Implanted behind a desk stacked with disheveled files and reports, Margaret glanced up over the top of her reading glasses and rose to greet us.
“Norman!” She pecked me somewhere behind the left ear. “How are you?”
“Coping.”
“And Janice?”
“Fine. She indulges me shamelessly.”
“Everyone does, my dear.” She patted my hand, turning her attention to Eva.
I made introductions and tried to interpret Eva’s reaction to Dr. Sanford. Most people initially see her in a well-meaning, befuddled light. Good-hearted but not terribly bright. But it didn’t take long to taste gristle beneath the Eleanor Roosevelt mush.
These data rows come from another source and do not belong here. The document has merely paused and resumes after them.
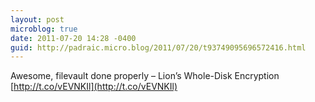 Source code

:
 ```yaml
---
layout: post
microblog: true
date: 2011-07-20 14:28 -0400
guid: http://padraic.micro.blog/2011/07/20/t93749095696572416.html
---
```

Awesome, filevault done properly – Lion’s Whole-Disk Encryption [http://t.co/vEVNKIl](http://t.co/vEVNKIl)
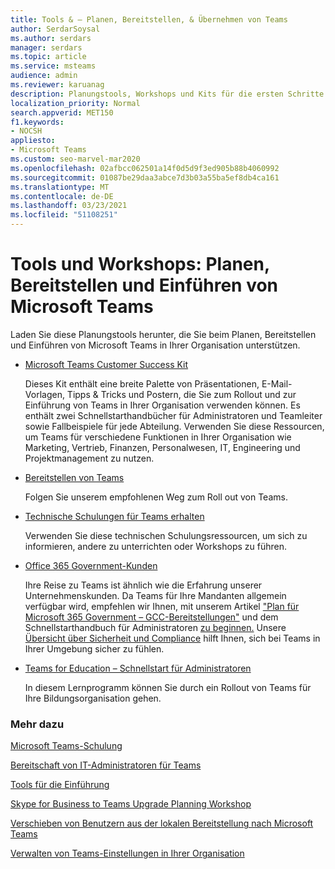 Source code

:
 ```yaml
---
title: Tools & – Planen, Bereitstellen, & Übernehmen von Teams
author: SerdarSoysal
ms.author: serdars
manager: serdars
ms.topic: article
ms.service: msteams
audience: admin
ms.reviewer: karuanag
description: Planungstools, Workshops und Kits für die ersten Schritte von Organisationen mit Microsoft Teams
localization_priority: Normal
search.appverid: MET150
f1.keywords:
- NOCSH
appliesto:
- Microsoft Teams
ms.custom: seo-marvel-mar2020
ms.openlocfilehash: 02afbcc062501a14f0d5d9f3ed905b88b4060992
ms.sourcegitcommit: 01087be29daa3abce7d3b03a55ba5ef8db4ca161
ms.translationtype: MT
ms.contentlocale: de-DE
ms.lasthandoff: 03/23/2021
ms.locfileid: "51108251"
---
```

# <a name="tools-and-workshops-plan-deliver-and-adopt-microsoft-teams"></a>Tools und Workshops: Planen, Bereitstellen und Einführen von Microsoft Teams

Laden Sie diese Planungstools herunter, die Sie beim Planen, Bereitstellen und Einführen von Microsoft Teams in Ihrer Organisation unterstützen.


- [Microsoft Teams Customer Success Kit](https://aka.ms/TeamsCustomerSuccess)

    Dieses Kit enthält eine breite Palette von Präsentationen, E-Mail-Vorlagen, Tipps & Tricks und Postern, die Sie zum Rollout und zur Einführung von Teams in Ihrer Organisation verwenden können. Es enthält zwei Schnellstarthandbücher für Administratoren und Teamleiter sowie Fallbeispiele für jede Abteilung. Verwenden Sie diese Ressourcen, um Teams für verschiedene Funktionen in Ihrer Organisation wie Marketing, Vertrieb, Finanzen, Personalwesen, IT, Engineering und Projektmanagement zu nutzen.

- [Bereitstellen von Teams](./deploy-overview.md)

    Folgen Sie unserem empfohlenen Weg zum Roll out von Teams.


- [Technische Schulungen für Teams erhalten](itadmin-readiness.md)

    Verwenden Sie diese technischen Schulungsressourcen, um sich zu informieren, andere zu unterrichten oder Workshops zu führen.

- [Office 365 Government-Kunden](plan-for-government-gcc.md)

   Ihre Reise zu Teams ist ähnlich wie die Erfahrung unserer Unternehmenskunden. Da Teams für Ihre Mandanten allgemein verfügbar wird, empfehlen wir Ihnen, mit unserem Artikel ["Plan für Microsoft 365 Government – GCC-Bereitstellungen"](plan-for-government-gcc.md) und dem Schnellstarthandbuch für Administratoren [zu beginnen.](https://download.microsoft.com/download/F/3/9/F39B4F10-5720-4516-87E1-91E5A5678EFB/MicrosoftTeams-AdminQuickStart-EnableTeams.docx) Unsere [Übersicht über Sicherheit und Compliance](security-compliance-overview.md) hilft Ihnen, sich bei Teams in Ihrer Umgebung sicher zu fühlen.

- [Teams for Education – Schnellstart für Administratoren](./teams-quick-start-edu.yml)

    In diesem Lernprogramm können Sie durch ein Rollout von Teams für Ihre Bildungsorganisation gehen.

### <a name="see-also"></a>Mehr dazu

[Microsoft Teams-Schulung](training-microsoft-teams-landing-page.md)

[Bereitschaft von IT-Administratoren für Teams](ITAdmin-readiness.md)

[Tools für die Einführung](adopt-tools-and-downloads.md)

[Skype for Business to Teams Upgrade Planning Workshop](https://www.microsoft.com/microsoft-365/partners/intelligentcommunications/skype-for-business-teams)

[Verschieben von Benutzern aus der lokalen Bereitstellung nach Microsoft Teams](/skypeforbusiness/hybrid/move-users-from-on-premises-to-teams)

[Verwalten von Teams-Einstellungen in Ihrer Organisation](enable-features-office-365.md)
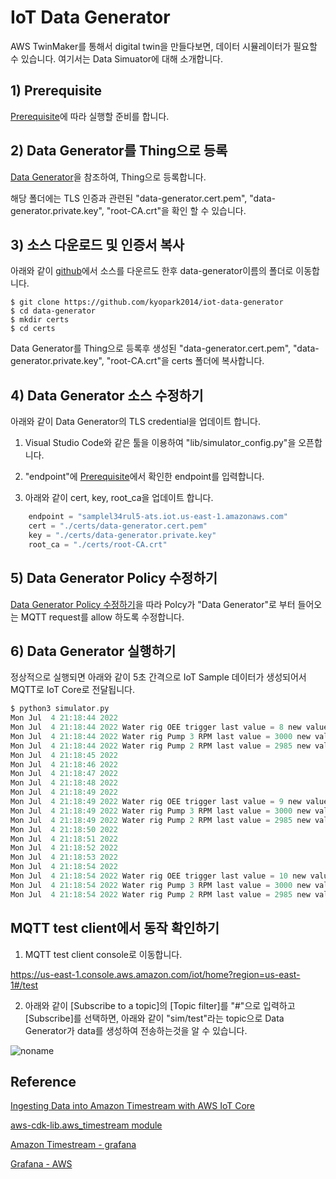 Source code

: # IoT Data Generator 

AWS TwinMaker를 통해서 digital twin을 만들다보면, 데이터 시뮬레이터가 필요할 수 있습니다. 여기서는 Data Simuator에 대해 소개합니다. 

## 1) Prerequisite

[Prerequisite](https://github.com/kyopark2014/iot-data-generator/blob/main/prerequisite.md)에 따라 실행할 준비를 합니다.
 
## 2) Data Generator를 Thing으로 등록

[Data Generator](https://github.com/kyopark2014/iot-data-generator/blob/main/registration.md)을 참조하여, Thing으로 등록합니다.

해당 폴더에는 TLS 인증과 관련된 "data-generator.cert.pem", "data-generator.private.key", "root-CA.crt"을 확인 할 수 있습니다. 

## 3) 소스 다운로드 및 인증서 복사

아래와 같이 [github](https://github.com/kyopark2014/iot-data-generator)에서 소스를 다운르도 한후 data-generator이름의 폴더로 이동합니다.

```
$ git clone https://github.com/kyopark2014/iot-data-generator
$ cd data-generator
$ mkdir certs
$ cd certs
```

Data Generator를 Thing으로 등록후 생성된 "data-generator.cert.pem", "data-generator.private.key", "root-CA.crt"을 certs 폴더에 복사합니다. 

## 4) Data Generator 소스 수정하기 

아래와 같이 Data Generator의 TLS credential을 업데이트 합니다. 

1) Visual Studio Code와 같은 툴을 이용하여 "lib/simulator_config.py"을 오픈합니다.

2) "endpoint"에 [Prerequisite](https://github.com/kyopark2014/iot-data-generator/blob/main/prerequisite.md)에서 확인한 endpoint를 입력합니다.

3) 아래와 같이 cert, key, root_ca을 업데이트 합니다.


```java
    endpoint = "samplel34rul5-ats.iot.us-east-1.amazonaws.com"
    cert = "./certs/data-generator.cert.pem"
    key = "./certs/data-generator.private.key"
    root_ca = "./certs/root-CA.crt"
```    

## 5) Data Generator Policy 수정하기

[Data Generator Policy 수정하기](https://github.com/kyopark2014/iot-data-generator/blob/main/policy.md)을 따라 Polcy가 "Data Generator"로 부터 들어오는 MQTT request를 allow 하도록 수정합니다. 

## 6) Data Generator 실행하기 

정상적으로 실행되면 아래와 같이 5초 간격으로 IoT Sample 데이터가 생성되어서 MQTT로 IoT Core로 전달됩니다. 

```c
$ python3 simulator.py
Mon Jul  4 21:18:44 2022
Mon Jul  4 21:18:44 2022 Water rig OEE trigger last value = 8 new value = 9
Mon Jul  4 21:18:44 2022 Water rig Pump 3 RPM last value = 3000 new value = 3000.0
Mon Jul  4 21:18:44 2022 Water rig Pump 2 RPM last value = 2985 new value = 2985.0
Mon Jul  4 21:18:45 2022
Mon Jul  4 21:18:46 2022
Mon Jul  4 21:18:47 2022
Mon Jul  4 21:18:48 2022
Mon Jul  4 21:18:49 2022
Mon Jul  4 21:18:49 2022 Water rig OEE trigger last value = 9 new value = 10
Mon Jul  4 21:18:49 2022 Water rig Pump 3 RPM last value = 3000 new value = 3000.0
Mon Jul  4 21:18:49 2022 Water rig Pump 2 RPM last value = 2985 new value = 2985.4582583995502
Mon Jul  4 21:18:50 2022
Mon Jul  4 21:18:51 2022
Mon Jul  4 21:18:52 2022
Mon Jul  4 21:18:53 2022
Mon Jul  4 21:18:54 2022
Mon Jul  4 21:18:54 2022 Water rig OEE trigger last value = 10 new value = 9
Mon Jul  4 21:18:54 2022 Water rig Pump 3 RPM last value = 3000 new value = 3000
Mon Jul  4 21:18:54 2022 Water rig Pump 2 RPM last value = 2985 new value = 2985
```

## MQTT test client에서 동작 확인하기 

1) MQTT test client console로 이동합니다.

https://us-east-1.console.aws.amazon.com/iot/home?region=us-east-1#/test

2) 아래와 같이 [Subscribe to a topic]의 [Topic filter]를 "#"으로 입력하고 [Subscribe]를 선택하면, 아래와 같이 "sim/test"라는 topic으로 Data Generator가 data를 생성하여 전송하는것을 알 수 있습니다. 


![noname](https://user-images.githubusercontent.com/52392004/177160702-11a3506e-a89f-4648-af12-ba9b87e3f183.png)



## Reference

[Ingesting Data into Amazon Timestream with AWS IoT Core](https://www.youtube.com/watch?v=00Wersoz2Q4)

[aws-cdk-lib.aws_timestream module](https://docs.aws.amazon.com/cdk/api/v2/docs/aws-cdk-lib.aws_timestream-readme.html)

[Amazon Timestream - grafana](https://grafana.com/grafana/plugins/grafana-timestream-datasource/)

[Grafana - AWS](https://docs.aws.amazon.com/timestream/latest/developerguide/Grafana.html#Grafana.sample-app)
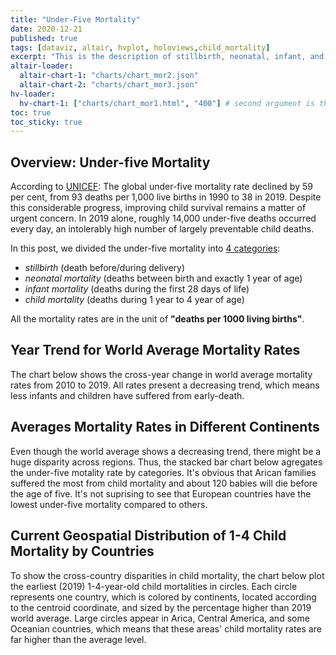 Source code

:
 ```yaml
---
title: "Under-Five Mortality"
date: 2020-12-21
published: true
tags: [dataviz, altair, hvplot, holoviews,child_mortality]
excerpt: "This is the description of stillbirth, neonatal, infant, and child mortality rates."
altair-loader:
  altair-chart-1: "charts/chart_mor2.json"
  altair-chart-2: "charts/chart_mor3.json"
hv-loader:
  hv-chart-1: ["charts/chart_mor1.html", "400"] # second argument is the height
toc: true
toc_sticky: true
---
```


## Overview: Under-five Mortality

According to [UNICEF](https://data.unicef.org/topic/child-survival/under-five-mortality/):
The global under-five mortality rate declined by 59 per cent, from 93 deaths per 1,000 live births in 1990 to 38 in 2019. Despite this considerable progress, improving child survival remains a matter of urgent concern. In 2019 alone, roughly 14,000 under-five deaths occurred every day, an intolerably high number of largely preventable child deaths. 

In this post, we divided the under-five mortality into [4 categories](https://data.unicef.org/topic/child-survival/neonatal-mortality/#:~:text=Definitions%20of%20indicators&text=Infant%20mortality%20rate%3A%20Probability%20of,expressed%20per%201%2C000%20live%20births.): 
* *stillbirth* (death before/during delivery) 
* *neonatal mortality* (deaths between birth and exactly 1 year of age)
* *infant mortality* (deaths during the first 28 days of life)
* *child mortality* (deaths during 1 year to 4 year of age)

All the mortality rates are in the unit of **"deaths per 1000 living births"**.

## Year Trend for World Average Mortality Rates 

The chart below shows the cross-year change in world average mortality rates from 2010 to 2019. All rates present a decreasing trend, which means less infants and children have suffered from early-death. 

<div id="hv-chart-1"></div>


## Averages Mortality Rates in Different Continents

Even though the world average shows a decreasing trend, there might be a huge disparity across regions. Thus, the stacked bar chart below agregates the under-five motality rate by categories. It's obvious that Arican families suffered the most from child mortality and about 120 babies will die before the age of five. It's not suprising to see that European countries have the lowest under-five mortality compared to others.

<div id="altair-chart-1"></div>

## Current Geospatial Distribution of 1-4 Child Mortality by Countries
To show the cross-country disparities in child mortality, the chart below plot the earliest (2019) 1-4-year-old child mortalities in circles. Each circle represents one country, which is colored by continents, located according to the centroid coordinate, and sized by the percentage higher than 2019 world average. Large circles appear in Arica, Central America, and some Oceanian countries, which means that these areas' child mortality rates are far higher than the average level.   

<div id="altair-chart-2"></div>
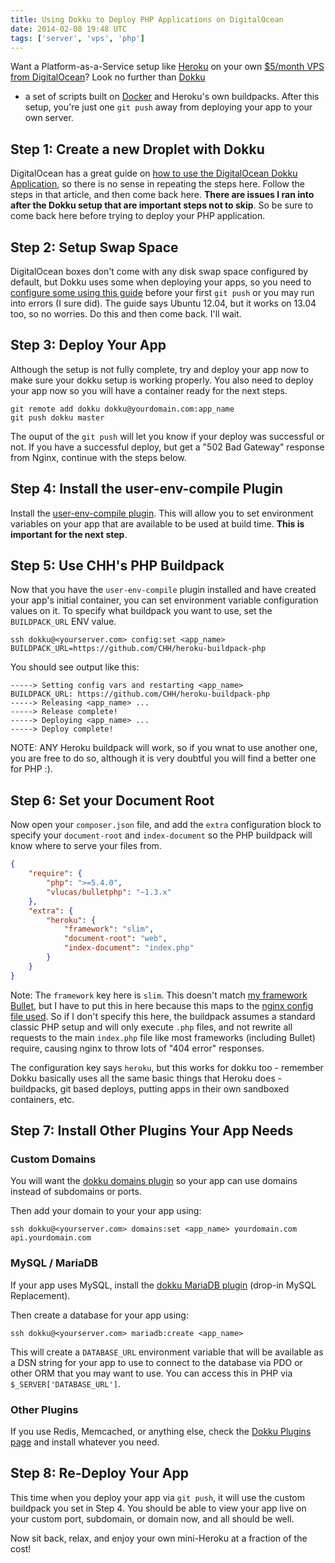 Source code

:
 ```yaml
---
title: Using Dokku to Deploy PHP Applications on DigitalOcean
date: 2014-02-08 19:48 UTC
tags: ['server', 'vps', 'php']
---
```


Want a Platform-as-a-Service setup like [Heroku](http://heroku.com) on your own
[$5/month VPS from DigitalOcean](https://www.digitalocean.com/?refcode=b814bf3a4035)? Look no
further than
[Dokku](http://progrium.com/blog/2013/06/19/dokku-the-smallest-paas-implementation-youve-ever-seen/)
- a set of scripts built on [Docker](https://www.docker.io/) and Heroku's own
buildpacks. After this setup, you're just one `git push` away from deploying
your app to your own server.

## Step 1: Create a new Droplet with Dokku

DigitalOcean has a great guide on [how to use the DigitalOcean Dokku
Application](https://www.digitalocean.com/community/articles/how-to-use-the-digitalocean-dokku-application?refcode=b814bf3a4035),
so there is no sense in repeating the steps here. Follow the steps in that
article, and then come back here. **There are issues I ran into after the Dokku
setup that are important steps not to skip**. So be sure to come back here
before trying to deploy your PHP application.

## Step 2: Setup Swap Space

DigitalOcean boxes don't come with any disk swap space configured by default,
but Dokku uses some when deploying your apps, so you need to [configure some
using this
guide](https://www.digitalocean.com/community/articles/how-to-add-swap-on-ubuntu-12-04?refcode=b814bf3a4035)
before your first `git push` or you may run into errors (I sure did). The guide
says Ubuntu 12.04, but it works on 13.04 too, so no worries. Do this and then come back. I'll wait.

## Step 3: Deploy Your App

Although the setup is not fully complete, try and deploy your app now to make
sure your dokku setup is working properly. You also need to deploy your app now
so you will have a container ready for the next steps.

```
git remote add dokku dokku@yourdomain.com:app_name
git push dokku master
```

The ouput of the `git push` will let you know if your deploy was successful or
not. If you have a successful deploy, but get a "502 Bad Gateway" response from
Nginx, continue with the steps below.

## Step 4: Install the user-env-compile Plugin

Install the [user-env-compile
plugin](https://github.com/musicglue/dokku-user-env-compile). This will allow
you to set environment variables on your app that are available to be used at
build time. **This is important for the next step**.

## Step 5: Use CHH's PHP Buildpack

Now that you have the `user-env-compile` plugin installed and have created your
app's initial container, you can set environment variable configuration values
on it. To specify what buildpack you want to use, set the `BUILDPACK_URL` ENV value.

```shell
ssh dokku@<yourserver.com> config:set <app_name> BUILDPACK_URL=https://github.com/CHH/heroku-buildpack-php
```

You should see output like this:

```shell
-----> Setting config vars and restarting <app_name>
BUILDPACK_URL: https://github.com/CHH/heroku-buildpack-php
-----> Releasing <app_name> ...
-----> Release complete!
-----> Deploying <app_name> ...
-----> Deploy complete!
```

NOTE: ANY Heroku buildpack will work, so if you wnat to use another one, you
are free to do so, although it is very doubtful you will find a better one for
PHP :).

## Step 6: Set your Document Root

Now open your `composer.json` file, and add the `extra` configuration block to
specify your `document-root` and `index-document` so the PHP buildpack will
know where to serve your files from.

```json
{
    "require": {
        "php": ">=5.4.0",
        "vlucas/bulletphp": "~1.3.x"
    },
    "extra": {
        "heroku": {
            "framework": "slim",
            "document-root": "web",
            "index-document": "index.php"
        }
    }
}
```

Note: The `framework` key here is `slim`. This doesn't match [my framework
Bullet](http://bulletphp.com), but I have to put this in here because this maps
to the [nginx config file
used](https://github.com/CHH/heroku-buildpack-php/tree/master/conf/nginx). So
if I don't specify this here, the buildpack assumes a standard classic PHP
setup and will only execute `.php` files, and not rewrite all requests to the
main `index.php` file like most frameworks (including Bullet) require, causing
nginx to throw lots of "404 error" responses.

The configuration key says `heroku`, but this works for dokku too - remember
Dokku basically uses all the same basic things that Heroku does - buildpacks,
git based deploys, putting apps in their own sandboxed containers, etc.

## Step 7: Install Other Plugins Your App Needs

### Custom Domains

You will want the [dokku domains
plugin](https://github.com/wmluke/dokku-domains-plugin) so your app can use
domains instead of subdomains or ports.

Then add your domain to your your app using:

```
ssh dokku@<yourserver.com> domains:set <app_name> yourdomain.com api.yourdomain.com
```

### MySQL / MariaDB
If your app uses MySQL, install the [dokku MariaDB
plugin](https://github.com/Kloadut/dokku-md-plugin) (drop-in MySQL
Replacement).

Then create a database for your app using:

```
ssh dokku@<yourserver.com> mariadb:create <app_name>
```

This will create a `DATABASE_URL` environment variable that will be available
as a DSN string for your app to use to connect to the database via PDO or other
ORM that you may want to use. You can access this in PHP via `$_SERVER['DATABASE_URL']`.

### Other Plugins

If you use Redis, Memcached, or anything else, check the [Dokku Plugins
page](https://github.com/progrium/dokku/wiki/Plugins) and install whatever you
need.

## Step 8: Re-Deploy Your App

This time when you deploy your app via `git push`, it will use the custom buildpack you set in
Step 4. You should be able to view your app live on your custom port, subdomain, or
domain now, and all should be well.

Now sit back, relax, and enjoy your own mini-Heroku at a fraction of the cost!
She shuffled behind the desk and shut drapes across the floor-to-ceiling windows overlooking the city, then picked forlornly at the clutter on the desk top. “You must forgive all this,” she muttered. “People ask me for a psychological definition of Homo sapiens, and I sometimes think ‘a paper-wasting animal’ would be as good as any.” She settled into the chair and folded both hands in front of her. “Now, Eva, what has Norman said about me? Or perhaps, knowing his talent for gossip, I should ask what he left out?”